A U.S. district court jury in Wisconsin has found in Epic Systems' favor, awarding the EHR giant $940 million in damages in its trade secrets lawsuit against Mumbai-based Tata Consultancy Services. The massive settlement seems likely to be reduced on appeal.
Epic's intellectual property suit against TCS, which is part of the enormous $109 billion Tata Group conglomerate, charged that employees of its American arm had "brazenly" downloaded technical documentation and other trade secrets for software it was helping install in Kaiser Permanente hospitals, using them to help improve its own hospital technology called Med Mantra.
The jury awarded Verona, Wisconsin-based Epic $700 million in punitive damages and $240 million in compensatory damages, according to a Reuters report – which noted that Epic officials declined to comment, but Tata officials immediately announced plans to appeal.

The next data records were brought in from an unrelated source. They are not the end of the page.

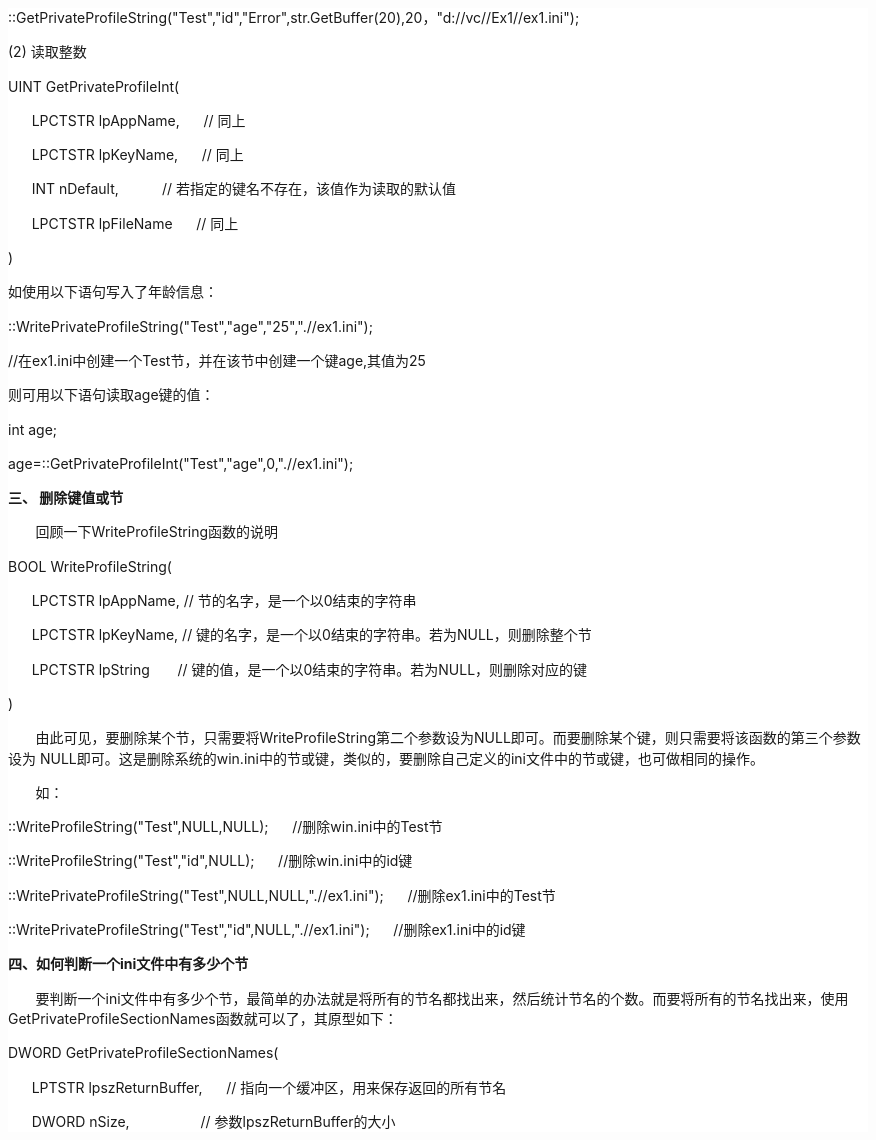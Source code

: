::GetPrivateProfileString("Test","id","Error",str.GetBuffer(20),20，"d://vc//Ex1//ex1.ini");

(2) 读取整数

UINT GetPrivateProfileInt(

      LPCTSTR lpAppName,      // 同上

      LPCTSTR lpKeyName,      // 同上

      INT nDefault,           // 若指定的键名不存在，该值作为读取的默认值

      LPCTSTR lpFileName      // 同上

)

如使用以下语句写入了年龄信息：

::WritePrivateProfileString("Test","age","25",".//ex1.ini"); 

//在ex1.ini中创建一个Test节，并在该节中创建一个键age,其值为25

则可用以下语句读取age键的值：

int age;

age=::GetPrivateProfileInt("Test","age",0,".//ex1.ini");

**三、 删除键值或节**

       回顾一下WriteProfileString函数的说明

BOOL WriteProfileString(

      LPCTSTR lpAppName, // 节的名字，是一个以0结束的字符串

      LPCTSTR lpKeyName, // 键的名字，是一个以0结束的字符串。若为NULL，则删除整个节

      LPCTSTR lpString       // 键的值，是一个以0结束的字符串。若为NULL，则删除对应的键

)

       由此可见，要删除某个节，只需要将WriteProfileString第二个参数设为NULL即可。而要删除某个键，则只需要将该函数的第三个参数设为 NULL即可。这是删除系统的win.ini中的节或键，类似的，要删除自己定义的ini文件中的节或键，也可做相同的操作。

       如：

::WriteProfileString("Test",NULL,NULL);      //删除win.ini中的Test节

::WriteProfileString("Test","id",NULL);      //删除win.ini中的id键

::WritePrivateProfileString("Test",NULL,NULL,".//ex1.ini");      //删除ex1.ini中的Test节

::WritePrivateProfileString("Test","id",NULL,".//ex1.ini");      //删除ex1.ini中的id键

**四、如何判断一个ini文件中有多少个节**

       要判断一个ini文件中有多少个节，最简单的办法就是将所有的节名都找出来，然后统计节名的个数。而要将所有的节名找出来，使用GetPrivateProfileSectionNames函数就可以了，其原型如下：

DWORD GetPrivateProfileSectionNames(

      LPTSTR lpszReturnBuffer,      // 指向一个缓冲区，用来保存返回的所有节名

      DWORD nSize,                  // 参数lpszReturnBuffer的大小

"The jury's verdict on liability and damages was unexpected as the company believes they are unsupported by the evidence presented during the trial," the Tata statement said. "The company did not misuse or derive any benefit from downloaded documents from Epic Systems' user-web portal."
The near-billion-dollar judgment looks likely to be reduced by the presiding judge, who questioned Epic's methodology for calculating damages – pointing out during the trial that it hadn't proved it was impacted to the extent it claimed, and had offered little evidence for how Tata was using Epic’s confidential information.
District Judge William M. Conley wrote that Epic had "swung for the fences" in asserting "far broader use of its confidential information than the facts now support."